I hunted through my pocket and found the picture of him taken when he was sent to San Quentin.
“That is he,” she told me when I showed it to her.
“A fine partner you picked,” I raged. “What do you think his word on anything is worth?”
“I did not take his word for anything. I took Chang Li Ching’s word.”
“That’s just as bad. They’re mates. What was your bargain?”
She balked again, straight, stiff-necked and level-eyed. Because she was getting away from me with this Manchu princess stuff I got peevish.
“Don’t be a chump all your life!” I pleaded. “You think you made a deal. They took you in! What do you think they’re using your house for?”
She tried to look me down. I tried another angle of attack.
“Here, you don’t mind who you make bargains with. Make one with me. I’m still one prison sentence ahead of The Whistler, so if his word is any good at all, mine ought to be highly valuable. You tell me what the deal was. If it’s halfway decent. I’ll promise you to crawl out of here and forget it. If you don’t tell me, I’m going to empty a gun out of the first window I can find. And you’d be surprised how many cops a shot will draw in this part of town, and how fast it’ll draw them.”
The threat took some of the color out of her face.
“If I tell, you will promise to do nothing?”
“You missed part of it,” I reminded her. “If I think the deal is halfway on the level I’ll keep quiet.”
She bit her lips and let her fingers twist together, and then it came.
“Chang Li Ching is one of the leaders of the anti-Japanese movement in China. Since the death of Sun Wen—or Sun Yat-Sen, as he is called in the south of China and here—the Japanese have increased their hold on the Chinese government until it is greater than it ever was. It is Sun Wen’s work that Chang Li Ching and his friends are carrying on.

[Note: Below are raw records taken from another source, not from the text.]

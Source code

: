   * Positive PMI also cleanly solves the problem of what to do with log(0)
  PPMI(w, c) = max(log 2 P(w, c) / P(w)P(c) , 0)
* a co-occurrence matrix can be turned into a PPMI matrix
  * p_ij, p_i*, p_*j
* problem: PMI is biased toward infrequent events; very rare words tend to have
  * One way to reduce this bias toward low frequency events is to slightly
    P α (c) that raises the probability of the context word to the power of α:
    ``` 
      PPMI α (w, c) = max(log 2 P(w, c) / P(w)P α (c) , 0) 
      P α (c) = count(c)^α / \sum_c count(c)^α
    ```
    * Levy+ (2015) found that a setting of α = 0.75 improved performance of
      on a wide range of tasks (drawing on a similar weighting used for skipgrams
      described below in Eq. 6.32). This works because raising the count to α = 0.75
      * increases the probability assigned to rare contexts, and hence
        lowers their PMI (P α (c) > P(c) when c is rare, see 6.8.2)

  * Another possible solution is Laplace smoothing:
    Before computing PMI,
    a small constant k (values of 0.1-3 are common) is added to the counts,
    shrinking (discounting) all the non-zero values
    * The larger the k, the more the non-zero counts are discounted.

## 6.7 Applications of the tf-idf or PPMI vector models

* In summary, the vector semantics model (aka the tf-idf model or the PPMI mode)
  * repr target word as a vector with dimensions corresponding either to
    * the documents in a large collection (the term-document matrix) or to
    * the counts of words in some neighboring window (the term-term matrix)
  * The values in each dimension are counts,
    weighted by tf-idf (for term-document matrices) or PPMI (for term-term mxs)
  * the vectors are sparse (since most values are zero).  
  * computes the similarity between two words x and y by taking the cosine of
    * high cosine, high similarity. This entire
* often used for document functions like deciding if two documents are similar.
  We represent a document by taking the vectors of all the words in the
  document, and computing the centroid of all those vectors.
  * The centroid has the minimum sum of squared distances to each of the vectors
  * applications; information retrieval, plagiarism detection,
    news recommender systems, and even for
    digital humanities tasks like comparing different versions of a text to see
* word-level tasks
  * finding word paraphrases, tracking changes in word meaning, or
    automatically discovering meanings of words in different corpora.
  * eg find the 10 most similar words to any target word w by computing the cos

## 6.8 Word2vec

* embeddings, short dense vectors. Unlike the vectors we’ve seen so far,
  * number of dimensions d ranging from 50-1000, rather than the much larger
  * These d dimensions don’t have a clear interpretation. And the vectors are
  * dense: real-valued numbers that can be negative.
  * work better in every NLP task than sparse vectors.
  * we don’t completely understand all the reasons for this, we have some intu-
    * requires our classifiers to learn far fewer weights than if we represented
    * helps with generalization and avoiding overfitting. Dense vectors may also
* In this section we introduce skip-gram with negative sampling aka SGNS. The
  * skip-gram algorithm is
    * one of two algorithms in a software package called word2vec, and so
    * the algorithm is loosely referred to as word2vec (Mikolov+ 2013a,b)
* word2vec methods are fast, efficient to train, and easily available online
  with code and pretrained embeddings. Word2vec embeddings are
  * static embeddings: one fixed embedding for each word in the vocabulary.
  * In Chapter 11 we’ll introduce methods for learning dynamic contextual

“With their own government against them, their immediate necessity is to arm enough patriots to resist Japanese aggression when the time comes. That is what my house is used for. Rifles and ammunition are loaded into boats there and sent out to ships lying far offshore. This man you call The Whistler is the owner of the ships that carry the arms to China.”
“And the death of the servants?” I asked.
“Wan Lan was a spy for the Chinese government—for the Japanese. Wang Ma’s death was an accident, I think, though she, too, was suspected of being a spy. To a patriot, the death of traitors is a necessary thing, you can understand that? Your people are like that too when your country is in danger.”
“Garthorne told me a rum-running story,” I said. “How about it?”
“He believed it,” she said, smiling softly at the trapdoor through which he had gone. “They told him that, because they did not know him well enough to trust him. That is why they would not let him help in the loading.”
One of her hands came out to rest on my arm.
“You will go away and keep silent?” she pleaded. “These things are against the law of your country, but would you not break another country’s laws to save your own country’s life? Have not four hundred million people the right to fight an alien race that would exploit them? Since the day of Taou-kwang my country has been the plaything of more aggressive nations. Is any price too great for patriotic Chinese to pay to end that period of dishonor? You will not put yourself in the way of my people’s liberty?”
“I hope they win,” I said, “but you’ve been tricked. The only guns that have gone through your house have gone through in pockets! It would take a year to get a shipload through there.